The NASDAQ extended its losing streak to a third consecutive week as renewed doubts emerged over the sustainability of this year’s AI-driven rally. The index fell 2.7% for the week, while the S&P 500 and Dow—less heavily weighted toward technology stocks—recorded smaller declines of just under 2.0%.
Market volatility was fueled by shifting expectations for Federal Reserve policy. By Friday afternoon, rate futures reflected a roughly 72% probability of a quarter-point cut at the Fed’s December 10 meeting, according to CME FedWatch—up sharply from about 30% just two days earlier.
A long-delayed U.S. jobs report released Thursday showed signs of labor market stabilization before the government shutdown began. The economy added 119,000 jobs in September, more than double economists’ forecasts, though the unemployment rate rose to 4.4%, its highest level since October 2021.
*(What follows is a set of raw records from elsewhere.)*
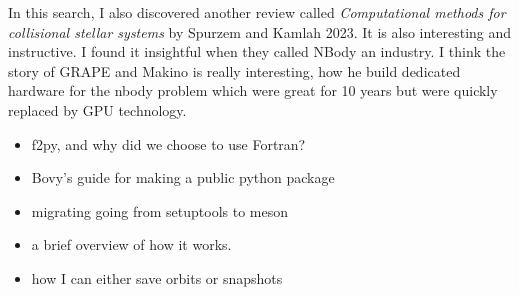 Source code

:    In this search, I also discovered another review called \textit{Computational methods for collisional stellar systems} by Spurzem and Kamlah 2023. It is also interesting and instructive. I found it insightful when they called NBody an industry. I think the story of GRAPE and Makino is really interesting, how he build dedicated hardware for the nbody problem which were great for 10 years but were quickly replaced by GPU technology. 
    \begin{itemize}
        \item f2py, and why did we choose to use Fortran? 
        \item Bovy's guide for making a public python package
        \item migrating going from setuptools to meson
        \item a brief overview of how it works. 
        \item how I can either save orbits or snapshots
    \end{itemize}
Volatility surged for a second straight week. The Cboe Volatility Index (VIX) jumped as high as 28 on Thursday before retreating to 23 by Friday’s close, up from just under 20 the previous week.
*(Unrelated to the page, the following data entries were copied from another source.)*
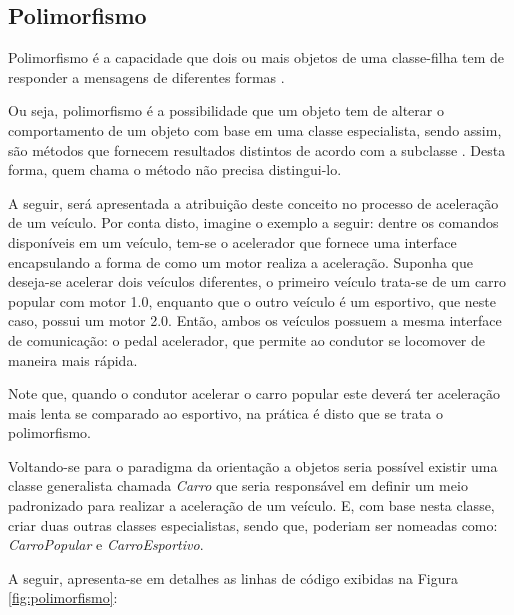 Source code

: \subsection{Polimorfismo}

Polimorfismo é a capacidade que dois ou mais objetos de uma classe-filha tem  de
responder a mensagens de diferentes formas
\cite{php5ConceitosProgramacaoEIntegracaoComBancoDeDados}.

Ou seja, polimorfismo é a possibilidade que um objeto tem de alterar o
comportamento de um objeto com base em uma classe especialista, sendo assim,
são métodos que fornecem resultados distintos  de acordo com a subclasse
\cite{php5ConceitosProgramacaoEIntegracaoComBancoDeDados}. Desta forma, quem
chama o método não precisa distingui-lo.

A seguir, será apresentada a atribuição deste conceito no processo de aceleração
de um veículo. Por conta disto, imagine o exemplo a seguir: dentre os comandos
disponíveis em um veículo, tem-se o acelerador que fornece uma interface
encapsulando a forma de como um motor realiza a aceleração. Suponha que
deseja-se acelerar dois veículos diferentes, o primeiro veículo trata-se de um 
carro popular com motor 1.0, enquanto que o outro veículo é um esportivo, que
neste caso, possui um motor 2.0. Então, ambos os veículos possuem a mesma
interface de comunicação: o pedal acelerador, que permite ao condutor se
locomover de maneira mais rápida.

Note que, quando o condutor acelerar o carro popular este deverá ter aceleração
mais lenta se comparado ao esportivo, na prática é disto que se trata o polimorfismo.

Voltando-se para o paradigma da orientação a objetos seria possível existir uma
classe generalista chamada \textit{Carro} que seria responsável em definir um
meio padronizado para realizar a aceleração de um veículo. E, com base nesta
classe, criar duas outras classes especialistas, sendo que, poderiam ser
nomeadas como: \textit{CarroPopular} e \textit{CarroEsportivo}.

A seguir, apresenta-se em detalhes as linhas de código exibidas na Figura
\ref{fig:polimorfismo}:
Earnings season concluded on a strong note, with corporate profitability reaching historic highs. According to FactSet, S&P 500 companies posted an average third-quarter net profit margin of 13.1%, surpassing the previous record of 13.0% set in the second quarter of 2021. It marked the seventh consecutive quarterly increase in margins.
Treasury yields fell late in the week after comments from a Fed official boosted confidence in the likelihood of a December rate cut. The 10-year U.S. Treasury yield ended Friday at 4.06%, down from 4.15% the prior week.
Meanwhile, a backlog of economic data from the recent 43-day government shutdown continued to cloud visibility for investors and policymakers heading into the Thanksgiving holiday. Several key reports—including October’s unemployment rate, Consumer Price Index, and third-quarter GDP estimate—remain delayed or canceled due to data collection disruptions.